→ **EXERCISE GOAL**
Every record, from the first to the last, is to be printed again exactly.

→ **MATERIAL FOR THE TASK**
━━━━━━━━━━

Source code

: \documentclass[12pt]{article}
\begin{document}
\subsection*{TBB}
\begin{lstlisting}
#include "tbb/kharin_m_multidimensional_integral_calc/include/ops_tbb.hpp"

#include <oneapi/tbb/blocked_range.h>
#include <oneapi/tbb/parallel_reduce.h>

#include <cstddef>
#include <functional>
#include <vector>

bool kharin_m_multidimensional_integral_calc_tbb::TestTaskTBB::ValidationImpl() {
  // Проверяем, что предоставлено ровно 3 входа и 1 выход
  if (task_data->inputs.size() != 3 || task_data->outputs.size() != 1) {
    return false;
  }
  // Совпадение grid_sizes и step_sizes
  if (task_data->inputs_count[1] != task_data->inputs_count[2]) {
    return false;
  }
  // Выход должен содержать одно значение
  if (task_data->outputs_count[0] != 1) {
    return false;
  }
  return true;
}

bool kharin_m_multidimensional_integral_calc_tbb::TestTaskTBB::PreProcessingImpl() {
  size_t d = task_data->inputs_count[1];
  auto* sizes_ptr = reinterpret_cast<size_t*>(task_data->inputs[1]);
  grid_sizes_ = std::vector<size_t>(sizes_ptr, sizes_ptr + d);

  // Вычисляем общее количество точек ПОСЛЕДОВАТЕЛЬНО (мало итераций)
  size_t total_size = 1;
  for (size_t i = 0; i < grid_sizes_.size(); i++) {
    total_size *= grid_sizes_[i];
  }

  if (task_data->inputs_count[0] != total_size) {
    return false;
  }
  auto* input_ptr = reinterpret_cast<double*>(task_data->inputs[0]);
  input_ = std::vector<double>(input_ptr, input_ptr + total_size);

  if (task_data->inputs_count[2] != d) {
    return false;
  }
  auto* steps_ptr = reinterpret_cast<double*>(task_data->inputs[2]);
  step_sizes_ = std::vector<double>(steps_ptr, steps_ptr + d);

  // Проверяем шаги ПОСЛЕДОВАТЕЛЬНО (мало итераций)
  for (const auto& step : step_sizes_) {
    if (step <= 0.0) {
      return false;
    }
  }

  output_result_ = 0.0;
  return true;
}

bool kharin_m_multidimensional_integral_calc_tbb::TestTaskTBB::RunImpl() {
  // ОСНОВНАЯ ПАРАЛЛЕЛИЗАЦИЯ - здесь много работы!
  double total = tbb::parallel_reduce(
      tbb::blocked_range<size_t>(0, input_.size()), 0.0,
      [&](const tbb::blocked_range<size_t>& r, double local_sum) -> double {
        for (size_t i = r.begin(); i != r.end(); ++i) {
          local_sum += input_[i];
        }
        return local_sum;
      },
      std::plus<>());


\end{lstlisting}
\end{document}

━━━━━━━━━━

→ **ANSWER AREA**
Source code

: \documentclass[12pt]{article}
\begin{document}
\subsection*{TBB}
\begin{lstlisting}
#include "tbb/kharin_m_multidimensional_integral_calc/include/ops_tbb.hpp"

#include <oneapi/tbb/blocked_range.h>
#include <oneapi/tbb/parallel_reduce.h>

#include <cstddef>
#include <functional>
#include <vector>

bool kharin_m_multidimensional_integral_calc_tbb::TestTaskTBB::ValidationImpl() {
  // Проверяем, что предоставлено ровно 3 входа и 1 выход
  if (task_data->inputs.size() != 3 || task_data->outputs.size() != 1) {
    return false;
  }
  // Совпадение grid_sizes и step_sizes
  if (task_data->inputs_count[1] != task_data->inputs_count[2]) {
    return false;
  }
  // Выход должен содержать одно значение
  if (task_data->outputs_count[0] != 1) {
    return false;
  }
  return true;
}

bool kharin_m_multidimensional_integral_calc_tbb::TestTaskTBB::PreProcessingImpl() {
  size_t d = task_data->inputs_count[1];
  auto* sizes_ptr = reinterpret_cast<size_t*>(task_data->inputs[1]);
  grid_sizes_ = std::vector<size_t>(sizes_ptr, sizes_ptr + d);

  // Вычисляем общее количество точек ПОСЛЕДОВАТЕЛЬНО (мало итераций)
  size_t total_size = 1;
  for (size_t i = 0; i < grid_sizes_.size(); i++) {
    total_size *= grid_sizes_[i];
  }

  if (task_data->inputs_count[0] != total_size) {
    return false;
  }
  auto* input_ptr = reinterpret_cast<double*>(task_data->inputs[0]);
  input_ = std::vector<double>(input_ptr, input_ptr + total_size);

  if (task_data->inputs_count[2] != d) {
    return false;
  }
  auto* steps_ptr = reinterpret_cast<double*>(task_data->inputs[2]);
  step_sizes_ = std::vector<double>(steps_ptr, steps_ptr + d);

  // Проверяем шаги ПОСЛЕДОВАТЕЛЬНО (мало итераций)
  for (const auto& step : step_sizes_) {
    if (step <= 0.0) {
      return false;
    }
  }

  output_result_ = 0.0;
  return true;
}

bool kharin_m_multidimensional_integral_calc_tbb::TestTaskTBB::RunImpl() {
  // ОСНОВНАЯ ПАРАЛЛЕЛИЗАЦИЯ - здесь много работы!
  double total = tbb::parallel_reduce(
      tbb::blocked_range<size_t>(0, input_.size()), 0.0,
      [&](const tbb::blocked_range<size_t>& r, double local_sum) -> double {
        for (size_t i = r.begin(); i != r.end(); ++i) {
          local_sum += input_[i];
        }
        return local_sum;
      },
      std::plus<>());


\end{lstlisting}
\end{document}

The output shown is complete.